I have read other mommy columnists who wax nostalgic about their playtime with Barbie, passing on the tradition with their little girls and having a ball. The little shoes, the Corvette, the Dream House! It's all very alluring, very ... pink. What's not to like? I mean, I had a Brooke Shields Barbie doll when I was young and she was loads of fun!

Then one day my oldest son (a big second-grader at the time) came up to me with a half-naked Barbie doll in his hands and said to me sternly, "Mom, I don't think this is an appropriate toy." He had just had a fatherly talk with my husband about what is "appropriate" and what is "a poison worse than the black plague of death itself and should be avoided at all costs, lest it rot your mind like an unstoppable rebel force."

He was right. Half-naked buxom blondes littering the toy chest are not appropriate for my boys. It's just a fact of life that Barbie dolls spend 70 percent of their time either half-clad or not clad at all. Oh, it's all very innocent, of course. Those tiny clothes are really hard for little fingers to put on. Heck, it takes me the better part of 10 minutes to get Barbie ready for her hot date with Ken. How can I expect uncoordinated, chubby hands to wrestle on those microscopic rags and keep her plunging neckline and bare midriff Velcroed up all the time?

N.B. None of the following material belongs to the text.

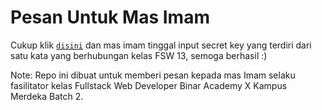 # Pesan Untuk Mas Imam

Cukup klik [`disini`](https://wly0601.github.io/for-mas-imam/) dan mas imam tinggal input secret key yang terdiri dari satu kata yang berhubungan kelas FSW 13, semoga berhasil :)

Note: Repo ini dibuat untuk memberi pesan kepada mas Imam selaku fasilitator kelas Fullstack Web Developer Binar Academy X Kampus Merdeka Batch 2.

I know for families of girls, Barbies are a lifeline, an institution even. But that is not my family. My daughters are surrounded by brothers. Hot-blooded, American boys who should not be put into tough, compromising spots every time they're rooting around the playroom on a quest to find that one LEGO piece to complete their set.

In a bold, brazen move, I banned Barbie dolls from our house. (We kept the Barbie movies, though ... and I'm not embarrassed to tell you my daughter and I know all the words to "I Need to Know" from "Barbie Island Princess." The harmony, too.)

I searched online and found alternative 9-inch dolls we love, namely "Only Hearts Club" dolls. These dolls are girls, not women, and feature a much more modest wardrobe for my girls to emulate. They're not old enough to drive (no Corvette), or date (no Ken). But then, neither are my girls! Instead they ride horses, take good care of their pets and look forward to the day when they're finally old enough to babysit. Just right.

Our playroom may still be a mess, and there are LEGO pieces we've resigned we'll never find, but I believe making conscientious choices about playtime helps make our home our very own Dream House.